There are many dos and don'ts of being a model wedding guest. Some of them you're probably familiar with — don't wear white! — but others are far more nuanced. In fact, you may not even realise that you're committing a faux pas in the first place.

Ahead, we've detailed six common mistakes wedding guests make, from bombarding the couple with last-minute questions to failing to RSVP on time. These things may seem small, but to those who are juggling the endless number of tasks that go into wedding-planning, they're not. The couple cares about you enough to include you in their big day; try to make their lives easier, not more difficult.

Asking the couple last-minute questions.

The invitation provided you with all the important information: the whens, wheres, whats, and in most cases, the what-to-wears. So when you text the bride the night before her wedding asking what time you should be there, or whether it's black-tie, she's going to be justifiably annoyed. In the event that there really was crucial information missing from the invitation or wedding website, consider asking someone else — a family member, another guest, or a member of the wedding party. Brides and grooms don't have time to walk all their guests through the details at the eleventh hour. That's why they provided all the info in advance.

Illustrated by Paola Delucca.

Asking to bring a guest.

In an ideal world, in which venue capacity and money are no object, the couple might be happy to have your bestie, or your new Tinder match, or your upstairs neighbour, or even your pet cat tag along to their wedding. But that is not the world we live in. If you weren't invited to bring a guest, there's a reason. The couple may be trying to save money, or there may be limited space at the venue. Or maybe they're just trying to minimize the number of strangers with whom they share this personal event. Either way, asking to bring an uninvited guest puts them in a very uncomfortable position. If not bringing a guest presents an insurmountable dilemma for you, then politely decline to attend — and be glad you don't have to shell out for a gift or a new outfit.

Illustrated by Paola Delucca.

Getting too trashed.

Most people go to a wedding expecting to take full advantage of the open bar. No harm in that. But if you get so tanked that you cause a scene, have to be escorted from the premises, or are generally behaving in a disruptive, belligerent manner, the couple probably won't be so forgiving. They want their wedding to be remembered for many things — but you making a drunken scene after one too many celebratory shots of Patron are not among them. Keep it together.

Illustrated by Paola Delucca.

Incessantly taking cell phone pics mid-ceremony.

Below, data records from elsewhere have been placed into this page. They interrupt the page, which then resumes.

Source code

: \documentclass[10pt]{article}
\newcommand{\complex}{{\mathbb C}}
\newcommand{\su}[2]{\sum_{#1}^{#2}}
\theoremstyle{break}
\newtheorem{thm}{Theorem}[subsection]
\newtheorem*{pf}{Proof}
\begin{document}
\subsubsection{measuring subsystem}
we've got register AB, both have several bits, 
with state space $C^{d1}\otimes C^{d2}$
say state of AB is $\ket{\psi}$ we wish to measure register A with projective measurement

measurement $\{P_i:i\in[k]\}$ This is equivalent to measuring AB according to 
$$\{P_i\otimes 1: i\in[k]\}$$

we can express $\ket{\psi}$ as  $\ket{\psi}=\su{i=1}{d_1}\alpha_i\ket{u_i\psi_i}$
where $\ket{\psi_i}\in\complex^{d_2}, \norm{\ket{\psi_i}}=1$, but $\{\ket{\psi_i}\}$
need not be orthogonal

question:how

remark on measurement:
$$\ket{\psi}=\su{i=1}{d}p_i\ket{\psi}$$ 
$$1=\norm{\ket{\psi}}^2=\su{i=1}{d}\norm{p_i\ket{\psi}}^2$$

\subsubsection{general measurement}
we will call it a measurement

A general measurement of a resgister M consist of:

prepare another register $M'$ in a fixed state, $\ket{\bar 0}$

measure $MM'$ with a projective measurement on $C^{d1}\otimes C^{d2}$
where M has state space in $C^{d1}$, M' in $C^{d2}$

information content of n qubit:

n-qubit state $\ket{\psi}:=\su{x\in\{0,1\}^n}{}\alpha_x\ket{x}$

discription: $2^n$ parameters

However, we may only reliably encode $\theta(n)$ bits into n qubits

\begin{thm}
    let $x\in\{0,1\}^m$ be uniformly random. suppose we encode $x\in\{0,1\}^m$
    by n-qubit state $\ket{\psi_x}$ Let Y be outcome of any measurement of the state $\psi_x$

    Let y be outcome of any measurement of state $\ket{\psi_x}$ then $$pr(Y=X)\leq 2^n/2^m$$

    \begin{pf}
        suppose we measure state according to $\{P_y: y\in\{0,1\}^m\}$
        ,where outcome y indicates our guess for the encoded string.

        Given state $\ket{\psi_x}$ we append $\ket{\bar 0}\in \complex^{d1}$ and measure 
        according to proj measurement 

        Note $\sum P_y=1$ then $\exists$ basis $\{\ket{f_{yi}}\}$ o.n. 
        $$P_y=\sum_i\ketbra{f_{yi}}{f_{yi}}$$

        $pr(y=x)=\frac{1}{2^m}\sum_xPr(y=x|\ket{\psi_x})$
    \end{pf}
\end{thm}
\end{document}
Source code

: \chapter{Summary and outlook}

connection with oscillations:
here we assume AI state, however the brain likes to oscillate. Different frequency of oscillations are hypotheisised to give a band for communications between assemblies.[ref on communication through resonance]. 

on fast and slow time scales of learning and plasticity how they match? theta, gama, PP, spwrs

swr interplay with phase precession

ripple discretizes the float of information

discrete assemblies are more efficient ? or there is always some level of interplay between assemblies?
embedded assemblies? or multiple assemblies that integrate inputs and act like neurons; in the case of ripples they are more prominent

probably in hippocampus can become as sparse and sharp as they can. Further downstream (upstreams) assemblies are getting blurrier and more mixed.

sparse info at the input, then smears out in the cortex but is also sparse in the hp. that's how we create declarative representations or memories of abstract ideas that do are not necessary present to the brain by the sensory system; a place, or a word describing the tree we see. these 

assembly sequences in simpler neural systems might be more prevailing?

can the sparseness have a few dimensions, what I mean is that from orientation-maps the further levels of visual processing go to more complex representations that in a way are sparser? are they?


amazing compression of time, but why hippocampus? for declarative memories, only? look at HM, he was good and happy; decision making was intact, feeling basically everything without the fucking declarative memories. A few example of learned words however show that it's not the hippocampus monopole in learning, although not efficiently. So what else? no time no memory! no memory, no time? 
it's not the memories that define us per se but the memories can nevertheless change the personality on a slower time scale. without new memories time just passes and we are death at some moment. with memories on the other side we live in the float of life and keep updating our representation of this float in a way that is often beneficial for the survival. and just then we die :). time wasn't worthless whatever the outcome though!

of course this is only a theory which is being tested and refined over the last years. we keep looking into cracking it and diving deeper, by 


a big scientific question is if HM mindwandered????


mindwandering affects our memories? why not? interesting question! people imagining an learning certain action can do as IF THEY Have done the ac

It's great that you're excited about this wedding, and it makes sense that you'd want to capture it on your iPhone, just as you do every other pretty, shiny thing you come upon. But wedding ceremonies are different. Firstly, the couple is (likely) paying a professional photographer an ungodly sum of money to document every second of this affair, so they're covered on that front, thanks. Secondly, when they look out at their guests, they want to see their guests — not a bunch of people waving cell phones around.

If you can take a few subtle snaps at an appropriate moment, excellent. Otherwise, stay in your seat, don't block the view for other guests, and take solace in knowing that watching something with your own two eyes can actually be an extremely effective way to preserve a memory.

Illustrated by Paola Delucca.

Not RSVP'ing by the requested deadline.

You can barely get out of bed without multiple reminders, let alone be expected to send a reply card via snail mail within four weeks of receiving a formal invitation. We get it. Nevertheless, where there's a will, there's a way. And when it comes to letting people know whether you'll be attending their nuptials, you ought to summon the will. Don't be the person who waits until the last minute (or lets the deadline pass altogether) for no good reason.

Many details of a wedding depend on having a final headcount, and once the invitations go out, the couple will desperately be trying to finalise their guest list, make seating charts, and even invite other people to fill spots if some people decline. Don't add to the chaos by making them follow up with you because you couldn't get your shit together. They're spending a lot of money, time, and effort on this thing; show them the respect of responding to their invitation within the requested time period.

Illustrated by Paola Delucca.

Not notifying the couple if you move.

Did you recently move to a new house? Congrats! Moving is stressful, but it's exciting stuff, right? Well, weddings are like that, too. And unless the bride or groom possesses psychic powers, they probably won't know that you have a new mailing address unless you tell them.

Most couples recognise that while their engagement changes everything for them, the rest of the world keeps on spinning. But if you're close enough with people to be invited to their wedding, and you've previously supplied them with a mailing address for wedding-related correspondence, then it's nice to shoot them a quick note if that address changes. You'll save them from paying a calligrapher or printer to address an envelope that will just be returned, not to mention the anxiety of wondering why you haven't RSVP'd.

Illustrated by Paola Delucca.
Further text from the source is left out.